TASK DIRECTIONS:
Please copy, exactly as they appear below, the lines from the one containing "## Features" through the one containing "support Lunar Calendar".

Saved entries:
___

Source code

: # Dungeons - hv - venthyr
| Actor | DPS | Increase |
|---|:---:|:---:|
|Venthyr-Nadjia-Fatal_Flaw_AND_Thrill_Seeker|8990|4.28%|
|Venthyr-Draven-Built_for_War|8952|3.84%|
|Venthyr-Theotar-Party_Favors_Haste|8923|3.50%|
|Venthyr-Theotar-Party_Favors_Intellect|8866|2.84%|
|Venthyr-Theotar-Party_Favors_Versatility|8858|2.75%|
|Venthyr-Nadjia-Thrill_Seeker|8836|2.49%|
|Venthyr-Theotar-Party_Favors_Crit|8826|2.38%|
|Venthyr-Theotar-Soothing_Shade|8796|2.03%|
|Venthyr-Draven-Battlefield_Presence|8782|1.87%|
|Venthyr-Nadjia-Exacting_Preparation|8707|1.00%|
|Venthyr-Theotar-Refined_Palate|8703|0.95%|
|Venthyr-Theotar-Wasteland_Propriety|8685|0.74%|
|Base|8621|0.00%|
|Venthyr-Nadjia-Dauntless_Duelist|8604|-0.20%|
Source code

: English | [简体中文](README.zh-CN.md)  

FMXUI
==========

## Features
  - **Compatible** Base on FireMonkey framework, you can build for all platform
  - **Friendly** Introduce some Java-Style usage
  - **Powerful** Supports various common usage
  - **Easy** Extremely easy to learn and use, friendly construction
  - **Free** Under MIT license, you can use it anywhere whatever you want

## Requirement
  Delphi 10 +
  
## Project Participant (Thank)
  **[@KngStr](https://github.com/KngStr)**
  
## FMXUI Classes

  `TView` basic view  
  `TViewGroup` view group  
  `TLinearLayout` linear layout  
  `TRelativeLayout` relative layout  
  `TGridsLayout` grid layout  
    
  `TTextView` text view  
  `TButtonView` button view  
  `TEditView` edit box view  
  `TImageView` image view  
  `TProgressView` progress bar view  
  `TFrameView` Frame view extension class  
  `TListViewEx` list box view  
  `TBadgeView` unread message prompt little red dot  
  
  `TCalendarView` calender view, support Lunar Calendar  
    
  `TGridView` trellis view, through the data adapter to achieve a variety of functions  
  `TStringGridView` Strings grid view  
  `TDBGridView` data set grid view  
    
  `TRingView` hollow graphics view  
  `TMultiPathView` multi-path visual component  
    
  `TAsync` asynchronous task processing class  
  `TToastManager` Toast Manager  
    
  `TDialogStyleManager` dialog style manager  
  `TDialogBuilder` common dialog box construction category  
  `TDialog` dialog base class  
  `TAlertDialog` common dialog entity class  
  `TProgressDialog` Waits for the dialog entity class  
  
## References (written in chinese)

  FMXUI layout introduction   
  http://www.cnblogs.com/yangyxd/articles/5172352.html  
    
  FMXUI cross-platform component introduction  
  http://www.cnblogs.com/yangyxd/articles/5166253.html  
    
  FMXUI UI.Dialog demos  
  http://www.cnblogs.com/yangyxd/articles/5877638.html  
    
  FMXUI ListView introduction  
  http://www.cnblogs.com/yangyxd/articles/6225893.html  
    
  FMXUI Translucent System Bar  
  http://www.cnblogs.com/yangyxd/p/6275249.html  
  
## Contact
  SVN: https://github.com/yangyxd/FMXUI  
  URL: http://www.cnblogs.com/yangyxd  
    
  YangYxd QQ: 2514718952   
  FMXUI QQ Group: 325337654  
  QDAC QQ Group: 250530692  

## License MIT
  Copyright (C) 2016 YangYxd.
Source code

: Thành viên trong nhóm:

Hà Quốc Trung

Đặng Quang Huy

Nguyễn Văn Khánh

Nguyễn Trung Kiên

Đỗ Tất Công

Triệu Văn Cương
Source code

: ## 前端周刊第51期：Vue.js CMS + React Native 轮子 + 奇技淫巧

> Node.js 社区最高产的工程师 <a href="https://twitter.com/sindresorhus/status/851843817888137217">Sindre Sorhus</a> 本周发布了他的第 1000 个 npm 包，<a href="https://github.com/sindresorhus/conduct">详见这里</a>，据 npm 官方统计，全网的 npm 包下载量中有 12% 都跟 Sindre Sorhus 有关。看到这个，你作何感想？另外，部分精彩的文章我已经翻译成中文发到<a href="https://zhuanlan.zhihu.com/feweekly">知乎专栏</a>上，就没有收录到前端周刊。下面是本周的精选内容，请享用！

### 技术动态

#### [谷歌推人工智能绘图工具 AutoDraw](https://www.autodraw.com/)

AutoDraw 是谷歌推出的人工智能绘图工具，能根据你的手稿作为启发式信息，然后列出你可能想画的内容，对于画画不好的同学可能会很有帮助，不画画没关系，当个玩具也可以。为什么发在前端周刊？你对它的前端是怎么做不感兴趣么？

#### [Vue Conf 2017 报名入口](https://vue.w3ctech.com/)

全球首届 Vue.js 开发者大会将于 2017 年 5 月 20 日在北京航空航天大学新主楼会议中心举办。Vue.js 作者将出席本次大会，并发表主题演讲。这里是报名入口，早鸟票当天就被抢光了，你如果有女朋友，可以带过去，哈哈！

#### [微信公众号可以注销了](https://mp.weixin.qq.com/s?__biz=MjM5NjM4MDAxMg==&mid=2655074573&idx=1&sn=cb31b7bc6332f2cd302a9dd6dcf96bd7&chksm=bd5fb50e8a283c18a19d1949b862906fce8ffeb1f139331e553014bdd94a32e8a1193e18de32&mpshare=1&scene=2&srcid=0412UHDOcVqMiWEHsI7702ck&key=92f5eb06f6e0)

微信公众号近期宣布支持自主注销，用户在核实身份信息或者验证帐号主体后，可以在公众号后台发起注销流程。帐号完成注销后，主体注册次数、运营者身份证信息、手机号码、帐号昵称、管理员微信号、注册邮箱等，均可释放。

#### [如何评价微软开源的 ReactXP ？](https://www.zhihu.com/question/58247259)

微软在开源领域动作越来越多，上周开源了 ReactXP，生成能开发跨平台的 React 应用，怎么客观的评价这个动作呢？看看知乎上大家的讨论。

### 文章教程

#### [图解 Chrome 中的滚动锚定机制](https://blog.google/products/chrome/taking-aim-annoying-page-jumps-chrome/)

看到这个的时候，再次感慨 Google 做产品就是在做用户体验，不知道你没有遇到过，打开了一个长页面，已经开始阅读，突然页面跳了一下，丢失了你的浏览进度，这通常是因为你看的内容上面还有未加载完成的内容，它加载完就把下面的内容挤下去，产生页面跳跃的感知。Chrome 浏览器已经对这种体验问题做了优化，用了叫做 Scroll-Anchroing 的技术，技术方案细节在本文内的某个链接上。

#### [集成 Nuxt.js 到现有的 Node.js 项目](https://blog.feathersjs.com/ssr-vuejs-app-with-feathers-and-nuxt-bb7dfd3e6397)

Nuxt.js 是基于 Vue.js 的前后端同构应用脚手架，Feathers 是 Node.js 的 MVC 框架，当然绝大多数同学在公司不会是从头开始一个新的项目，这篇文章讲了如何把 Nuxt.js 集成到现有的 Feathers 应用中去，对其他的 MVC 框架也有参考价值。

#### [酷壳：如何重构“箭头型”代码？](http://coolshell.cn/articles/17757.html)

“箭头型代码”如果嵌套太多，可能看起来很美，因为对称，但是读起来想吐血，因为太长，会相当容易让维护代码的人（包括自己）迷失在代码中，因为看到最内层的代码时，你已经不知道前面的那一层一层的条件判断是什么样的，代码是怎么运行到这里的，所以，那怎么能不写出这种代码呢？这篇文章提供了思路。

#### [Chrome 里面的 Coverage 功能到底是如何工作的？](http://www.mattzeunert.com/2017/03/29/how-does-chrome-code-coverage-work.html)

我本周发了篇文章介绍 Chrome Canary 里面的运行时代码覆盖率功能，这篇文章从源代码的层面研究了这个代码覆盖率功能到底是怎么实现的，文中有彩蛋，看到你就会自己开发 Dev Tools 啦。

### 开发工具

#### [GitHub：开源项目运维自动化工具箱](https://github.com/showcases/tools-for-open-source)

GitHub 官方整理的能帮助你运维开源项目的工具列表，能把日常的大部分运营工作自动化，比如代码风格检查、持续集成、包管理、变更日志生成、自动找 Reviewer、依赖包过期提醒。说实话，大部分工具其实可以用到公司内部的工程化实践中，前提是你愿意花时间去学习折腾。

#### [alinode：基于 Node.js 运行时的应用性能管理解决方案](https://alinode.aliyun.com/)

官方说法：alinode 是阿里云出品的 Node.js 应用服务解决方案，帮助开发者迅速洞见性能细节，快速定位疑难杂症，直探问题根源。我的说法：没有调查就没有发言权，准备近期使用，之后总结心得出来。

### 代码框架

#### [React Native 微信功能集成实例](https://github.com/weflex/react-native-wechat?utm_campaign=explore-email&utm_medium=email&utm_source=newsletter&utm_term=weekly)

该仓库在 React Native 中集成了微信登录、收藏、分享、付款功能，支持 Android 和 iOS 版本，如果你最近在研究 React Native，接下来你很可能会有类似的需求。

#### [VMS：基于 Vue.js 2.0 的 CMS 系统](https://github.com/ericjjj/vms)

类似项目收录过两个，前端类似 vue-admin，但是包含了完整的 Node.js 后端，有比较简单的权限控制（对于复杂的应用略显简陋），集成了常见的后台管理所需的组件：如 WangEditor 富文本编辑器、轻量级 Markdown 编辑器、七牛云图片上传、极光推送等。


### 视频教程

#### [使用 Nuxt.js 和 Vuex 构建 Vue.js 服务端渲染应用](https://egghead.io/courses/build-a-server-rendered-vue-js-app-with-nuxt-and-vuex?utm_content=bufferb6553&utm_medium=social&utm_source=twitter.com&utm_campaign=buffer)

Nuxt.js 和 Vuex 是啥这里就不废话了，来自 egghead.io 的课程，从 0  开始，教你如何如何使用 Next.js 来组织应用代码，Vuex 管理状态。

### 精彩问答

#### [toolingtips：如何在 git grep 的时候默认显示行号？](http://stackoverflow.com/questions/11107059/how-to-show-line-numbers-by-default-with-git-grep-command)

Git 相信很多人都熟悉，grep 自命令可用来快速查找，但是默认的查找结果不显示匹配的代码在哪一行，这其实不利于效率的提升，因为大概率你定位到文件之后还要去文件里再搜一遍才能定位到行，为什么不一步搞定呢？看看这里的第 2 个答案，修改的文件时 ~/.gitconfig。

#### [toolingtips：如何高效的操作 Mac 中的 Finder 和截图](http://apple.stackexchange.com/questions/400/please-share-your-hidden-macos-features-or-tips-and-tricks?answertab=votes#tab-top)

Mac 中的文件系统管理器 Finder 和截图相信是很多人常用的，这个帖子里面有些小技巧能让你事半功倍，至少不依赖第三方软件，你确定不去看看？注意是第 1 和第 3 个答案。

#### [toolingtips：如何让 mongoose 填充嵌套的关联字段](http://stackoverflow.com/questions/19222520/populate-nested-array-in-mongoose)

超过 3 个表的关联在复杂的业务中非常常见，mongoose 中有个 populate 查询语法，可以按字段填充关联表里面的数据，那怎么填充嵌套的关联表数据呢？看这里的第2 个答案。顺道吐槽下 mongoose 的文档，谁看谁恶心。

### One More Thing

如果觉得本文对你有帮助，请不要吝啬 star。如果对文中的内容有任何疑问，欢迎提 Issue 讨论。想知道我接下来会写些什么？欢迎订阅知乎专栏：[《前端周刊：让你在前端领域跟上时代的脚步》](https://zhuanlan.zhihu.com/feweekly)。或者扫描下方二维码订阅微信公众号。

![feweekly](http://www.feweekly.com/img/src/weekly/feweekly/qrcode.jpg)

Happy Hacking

___

COMPLETED EXERCISE:
## Features
  - **Compatible** Base on FireMonkey framework, you can build for all platform
  - **Friendly** Introduce some Java-Style usage
  - **Powerful** Supports various common usage
  - **Easy** Extremely easy to learn and use, friendly construction
  - **Free** Under MIT license, you can use it anywhere whatever you want

## Requirement
  Delphi 10 +
  
## Project Participant (Thank)
  **[@KngStr](https://github.com/KngStr)**
  
## FMXUI Classes

  `TView` basic view  
  `TViewGroup` view group  
  `TLinearLayout` linear layout  
  `TRelativeLayout` relative layout  
  `TGridsLayout` grid layout  
    
  `TTextView` text view  
  `TButtonView` button view  
  `TEditView` edit box view  
  `TImageView` image view  
  `TProgressView` progress bar view  
  `TFrameView` Frame view extension class  
  `TListViewEx` list box view  
  `TBadgeView` unread message prompt little red dot  
  
  `TCalendarView` calender view, support Lunar Calendar  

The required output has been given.